After being heckled, Carrie Lam said violent protests were among the reasons the city slipped into recession.

Carrie Lam
Hong Kong Chief Executive Carrie Lam announced policies aimed at making housing more affordable and easing living costs, issues that have fuelled months of protests [Kim Kyung-Hoon/Reuters]

Hours after opposition legislators thwarted her address, Hong Kong Chief Executive Carrie Lam delivered a speech via a video link during which she announced measures to ease a chronic housing shortage that has helped fuel months of street protests.

In her address on Wednesday, Lam sharply criticised the protests, which have turned increasingly violent in recent weeks, blaming them for dragging the Chinese territory’s economy into a recession.

“Violent acts in recent months have aggravated the situation, posing an unprecedented challenge to our economy,” she said in her annual policy speech.

Lam noted that in the first half of 2019, Hong Kong saw its worst economic performance since the 2009 recession.

“We consider that the Hong Kong economy has already slipped into a technical recession since the third quarter,” Lam said.

Hong Kong’s gross domestic product (GDP), which measures the value of all finished goods and service produced, shrank by 0.4 percent in the three months to June from the previous quarter. A recession is defined as two consecutive quarters of economic decline. Official third quarter economic figures are due to be released on October 31. 

Lam’s speech outlined measures aimed at increasing the availability and affordability of housing for Hong Kong residents, many of whom have struggled with skyrocketing property prices and widening inequality.
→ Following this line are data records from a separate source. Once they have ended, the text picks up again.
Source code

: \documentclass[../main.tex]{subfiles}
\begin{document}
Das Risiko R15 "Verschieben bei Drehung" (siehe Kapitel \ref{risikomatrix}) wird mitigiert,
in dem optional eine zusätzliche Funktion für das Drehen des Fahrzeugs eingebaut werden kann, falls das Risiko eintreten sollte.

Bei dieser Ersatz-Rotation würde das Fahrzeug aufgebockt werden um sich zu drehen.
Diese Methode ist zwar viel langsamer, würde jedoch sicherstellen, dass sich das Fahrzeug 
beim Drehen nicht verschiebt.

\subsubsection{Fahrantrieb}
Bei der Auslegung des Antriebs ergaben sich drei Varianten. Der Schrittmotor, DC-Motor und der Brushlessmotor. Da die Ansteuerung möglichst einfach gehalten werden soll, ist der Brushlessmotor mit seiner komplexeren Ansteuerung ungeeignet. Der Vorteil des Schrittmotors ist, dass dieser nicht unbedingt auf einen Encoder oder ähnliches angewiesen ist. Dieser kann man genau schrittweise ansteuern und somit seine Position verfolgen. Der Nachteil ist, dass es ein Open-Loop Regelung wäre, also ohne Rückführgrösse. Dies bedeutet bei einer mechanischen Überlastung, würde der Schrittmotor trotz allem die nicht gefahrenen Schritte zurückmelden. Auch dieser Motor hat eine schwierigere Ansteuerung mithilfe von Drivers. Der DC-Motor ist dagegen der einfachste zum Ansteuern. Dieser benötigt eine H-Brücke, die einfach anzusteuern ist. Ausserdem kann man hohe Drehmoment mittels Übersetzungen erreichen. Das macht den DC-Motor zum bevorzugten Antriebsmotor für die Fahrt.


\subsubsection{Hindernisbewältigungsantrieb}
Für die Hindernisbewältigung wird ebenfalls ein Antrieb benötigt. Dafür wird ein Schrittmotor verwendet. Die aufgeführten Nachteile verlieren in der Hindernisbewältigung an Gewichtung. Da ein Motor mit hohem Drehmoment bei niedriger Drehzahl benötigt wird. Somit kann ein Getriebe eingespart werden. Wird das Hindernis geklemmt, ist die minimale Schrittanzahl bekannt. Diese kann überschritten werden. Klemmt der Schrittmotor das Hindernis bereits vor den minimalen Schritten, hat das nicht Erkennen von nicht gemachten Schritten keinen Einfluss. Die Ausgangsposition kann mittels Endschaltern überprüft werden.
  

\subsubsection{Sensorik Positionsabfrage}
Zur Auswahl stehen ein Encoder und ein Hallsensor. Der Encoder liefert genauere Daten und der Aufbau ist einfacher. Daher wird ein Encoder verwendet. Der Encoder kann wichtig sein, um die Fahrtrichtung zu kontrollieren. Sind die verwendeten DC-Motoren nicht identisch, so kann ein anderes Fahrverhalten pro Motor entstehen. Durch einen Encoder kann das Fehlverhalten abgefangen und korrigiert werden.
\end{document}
“Housing is not simply a commodity, but the community has a right to expect the government to provide housing,” Lam said in the video after two failed attempts to deliver her speech at the Legislative Council, Hong Kong’s parliament, on Wednesday due to heckling from opposition legislators.

The measures included taking back large tracts of land from private developers, easing mortgage rules and providing rental subsidies to low-income households. Many critics have blamed developers for hoarding large tracts of land and housing to keep prices artificially high.

Lam also announced a one-off cash allowance or a “living subsidy” for low-income households, with 165 billion Hong Kong dollars ($21bn) allocated for welfare and healthcare. Public cash for more ferry routes, waivers on commuter tunnel fees and travel discounts were also included in the speech.

“At this stage, it’s going to be a very difficult session for the Legislative Council,” Al Jazeera’s Asia correspondent Scott Heidler said.

The scarcity of public housing, which has long been a key quality-of-life concern in Hong Kong, has become bound up with the current political crisis that began with protestors demonstrating against a proposed extradition law that would have allowed extraditions to mainland China. 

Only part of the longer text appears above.